L’incontro si è svolto nella sede del PD per discutere dell’importanza di preservare e promuovere il lavoro delle piccole e medie imprese, la diversità culturale e il patrimonio musicale italiano.
E per contrastare il capitalismo musicale che si sta muovendo come un Robin Hood all’incontrario: ruba ai poveri per dare ai ricchi.

Codice spettacoli dal vivo
Importanza del codice spettacolo e, come decreto attuativo, inserire nel decreto tutta la musica, senza differenziazioni di genere, dando piena dignità al folk, al rock, urban o pop.

Produzioni indipendenti protagoniste della diversità e pluralità culturale
Il monopolio Major/Sanremo ha dimostrato come la musica può uniformarsi in un’unica voce nel momento in cui viene gestita dall’industria discografica delle major.
Voce mirata esclusivamente al commercio, andando in contro al consenso.
Le produzioni indipendenti sono la vera risorsa per mantenere una pluralità culturale, dare una voce e un messaggio fuori dal mainstream, un’opportunità musicale che non mira al mercato, ma all’esposizione di ‘altre’ idee, proprio per dare la possibilità al pubblico di formarsi un proprio pensiero.
Audiocoop propone di dare questa possibilità all’interno della RAI attraverso spazi dedicati alle produzioni delle piccole e medie imprese (etichette discografiche).
Stessa proposta nei confronti delle piattaforme streaming affinché diano questa visibilità attraverso una pianificazione concreta per la diversità musicale, artisti locali ed etichette indipendenti.

Spotify e Believe Digital: capitalismo musicale contro le piccole imprese e la musica emergente
Molto importante anche le tematiche relative a Spotify e alla sua decisione di non riconoscere roytalies (in valore economico) agli artisti ed etichette che non raggiungono i mille ascolti (1.000 plays).
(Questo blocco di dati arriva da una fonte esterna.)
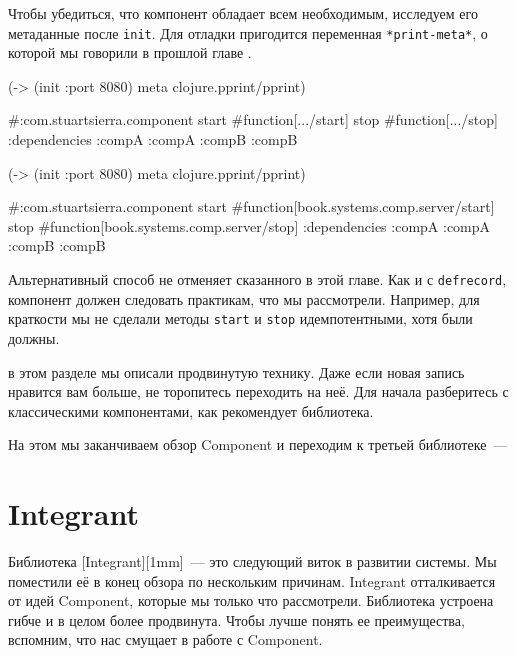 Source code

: \fi

Чтобы убедиться, что компонент обладает всем необходимым, исследуем его
метаданные после \verb|init|. Для отладки пригодится переменная
\verb|*print-meta*|, о которой мы говорили в прошлой главе .

\ifx\DEVICETYPE\MOBILE

\begin{english}
  \begin{clojure}
(-> (init {:port 8080})
    meta
    clojure.pprint/pprint)

#:com.stuartsierra.component
 {start #function[.../start]
  stop  #function[.../stop]
  :dependencies
  {:compA :compA :compB :compB}}
  \end{clojure}
\end{english}

\else

\begin{english}
  \begin{clojure}
(-> (init {:port 8080})
    meta
    clojure.pprint/pprint)

#:com.stuartsierra.component
  {start #function[book.systems.comp.server/start]
   stop #function[book.systems.comp.server/stop]
   :dependencies {:compA :compA :compB :compB}}
  \end{clojure}
\end{english}

\fi


Альтернативный способ не отменяет сказанного в этой главе. Как и с
\verb|defrecord|, компонент должен следовать практикам, что мы
рассмотрели. Например, для краткости мы не сделали методы \verb|start| и
\verb|stop| идемпотентными, хотя были должны.

в этом разделе мы описали продвинутую технику. Даже если новая запись нравится
вам больше, не торопитесь переходить на неё. Для начала разберитесь с
классическими компонентами, как рекомендует библиотека.

На этом мы заканчиваем обзор Component и переходим к третьей библиотеке~---

\section{Integrant}


Библиотека [Integrant][1mm]~--- это
следующий виток в развитии системы. Мы поместили её в конец обзора по нескольким
причинам. Integrant отталкивается от идей Component, которые мы только что
рассмотрели. Библиотека устроена гибче и в целом более продвинута. Чтобы лучше
понять ее преимущества, вспомним, что нас смущает в работе с Component.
In questo caso Spotify risparmierebbe tra i 40 e i 60 milioni l’anno, soldi che saranno ridistribuiti tra gli artisti delle major; azione totalmente ingiusta e contro ogni logica del supporto culturale. Anche in questo caso stiamo andando in contro a un unico messaggio e a una completa assenza della pluralità.
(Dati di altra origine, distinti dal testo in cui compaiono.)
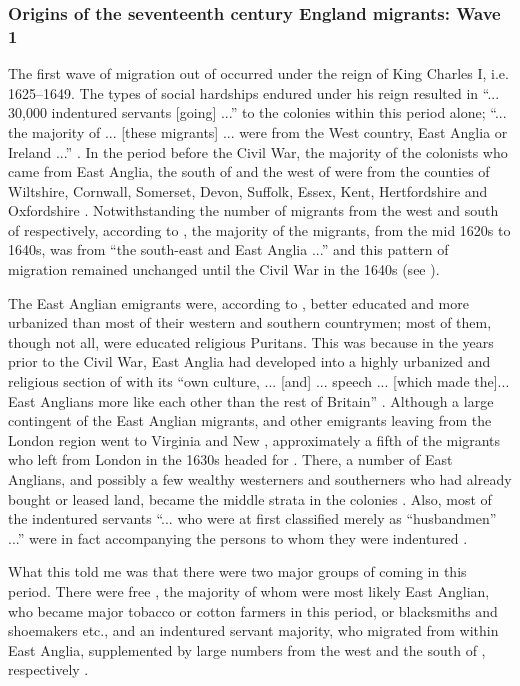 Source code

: \subsubsection{Origins of the seventeenth century England migrants: Wave 1}\label{6.2.1.1}
The first wave of migration out of  occurred under the reign of King Charles I, i.e. 1625--1649. The types of social hardships endured under his reign resulted in ``... 30,000 indentured servants [going] ...'' to the  colonies within this period alone; ``... the majority of ... [these migrants] ... were from the West country, East Anglia or Ireland ...'' \citep[25--26]{Parker11}. In the period before the Civil War, the majority of the colonists who came from East Anglia, the south of  and the west of  were from the counties of Wiltshire, Cornwall, Somerset, Devon, Suffolk, Essex, Kent, Hertfordshire and Oxfordshire \citep{Watts90, Kennedy09}. Notwithstanding the number of migrants from the west and south of  respectively, according to \citet[137]{Currer82}, the majority of the migrants, from the mid 1620s to 1640s, was from ``the south-east and East Anglia ...'' and this pattern of migration remained unchanged until the  Civil War in the 1640s (see ).

The East Anglian emigrants were, according to \citet{Collins99}, better educated and more urbanized than most of their western and southern countrymen; most of them, though not all, were educated religious Puritans. This was because in the years prior to the Civil War, East Anglia had developed into a highly urbanized and religious section of  with its ``own culture, ... [and] ... speech ... [which made the]... East Anglians more like each other than the rest of Britain'' \citep[18]{Collins99}. Although a large contingent of the East Anglian migrants, and other emigrants leaving from the London region went to Virginia and New , approximately a fifth of the migrants who left from London in the 1630s headed for  \citep{Parker11}. There, a number of East Anglians, and possibly a few wealthy westerners and southerners who had already bought or leased land, became the middle strata in the  colonies \citet{Collins99}. Also, most of the indentured servants ``... who were at first classified merely as ``husbandmen'' ...'' were in fact accompanying the persons to whom they were indentured \citep[150]{Watts90}.

What this told me was that there were two major groups of  coming in this period. There were free , the majority of whom were most likely East Anglian, who became major tobacco or cotton farmers in this period, or blacksmiths and shoemakers etc., and an indentured servant majority, who migrated from within East Anglia, supplemented by large numbers from the west and the south of , respectively \citep{Watts90, Parker11}.

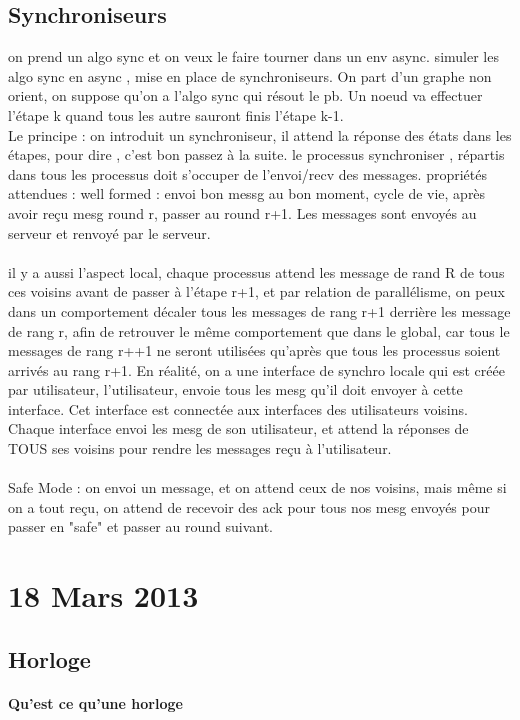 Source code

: \documentclass{article}
\begin{document}
\subsection{Synchroniseurs}
on prend un algo sync et on veux le faire tourner dans un env async. simuler les algo sync en async , mise en place de synchroniseurs. On part d'un graphe non orient, on suppose qu'on a l'algo sync qui résout le pb. Un noeud va effectuer l'étape k quand tous les autre sauront finis l'étape k-1.\\Le principe : on introduit un synchroniseur, il attend la réponse des états dans les étapes, pour dire , c'est bon passez à la suite. le processus synchroniser , répartis dans tous les processus doit s'occuper de l'envoi/recv des messages. propriétés attendues : well formed : envoi bon messg au bon moment, cycle de vie, après avoir reçu mesg round r, passer au round r+1. Les messages sont envoyés au serveur et renvoyé par le serveur.\\\\ il y a aussi l'aspect local, chaque processus attend les message de rand R de tous ces voisins avant de passer à l'étape r+1, et par relation de parallélisme, on peux dans un comportement décaler tous les messages de rang r+1 derrière les message de rang r, afin de retrouver le même comportement que dans le global, car tous le messages de rang r++1 ne seront utilisées qu’après que tous les processus soient arrivés au rang r+1. En réalité, on a une interface de synchro locale qui est créée par utilisateur, l'utilisateur, envoie tous les mesg qu'il doit envoyer à cette interface. Cet interface est connectée aux interfaces des utilisateurs voisins. Chaque interface envoi les mesg de son utilisateur, et attend la réponses de TOUS ses voisins pour rendre les messages reçu à l'utilisateur. \\\\Safe Mode : on envoi un message, et on attend ceux de nos voisins,  mais même si on a tout reçu, on attend de recevoir des ack pour tous nos mesg envoyés pour passer en "safe" et passer au round suivant.

\section{18 Mars 2013}
\subsection{Horloge}  
\paragraph{Qu'est ce qu'une horloge}
\end{document}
Il caso Believe Digital, invece, dimostra come ci sia un disequilibrio di provvedimenti, sempre nei confronti delle piccole e medie imprese.
In questo momento, il distributore digitale francese (tra i più importanti a livello mondiale) sta cancellando intere discografie di alcune label italiane perché ritenute ‘colpevoli’ di aver acquistato ascolti fraudolenti, ossia plays false, solo per far crescere il numero e la popolarità dei brani.
Invece di colpire le aziende che vendono in modo ingannevole questo tipo di servizi, si vanno a penalizzare in modo eccessivo piccole realtà, cancellando la loro memoria storico-musicale.
Chiediamo un incontro immediato con Believe per discutere di eventuali soluzioni.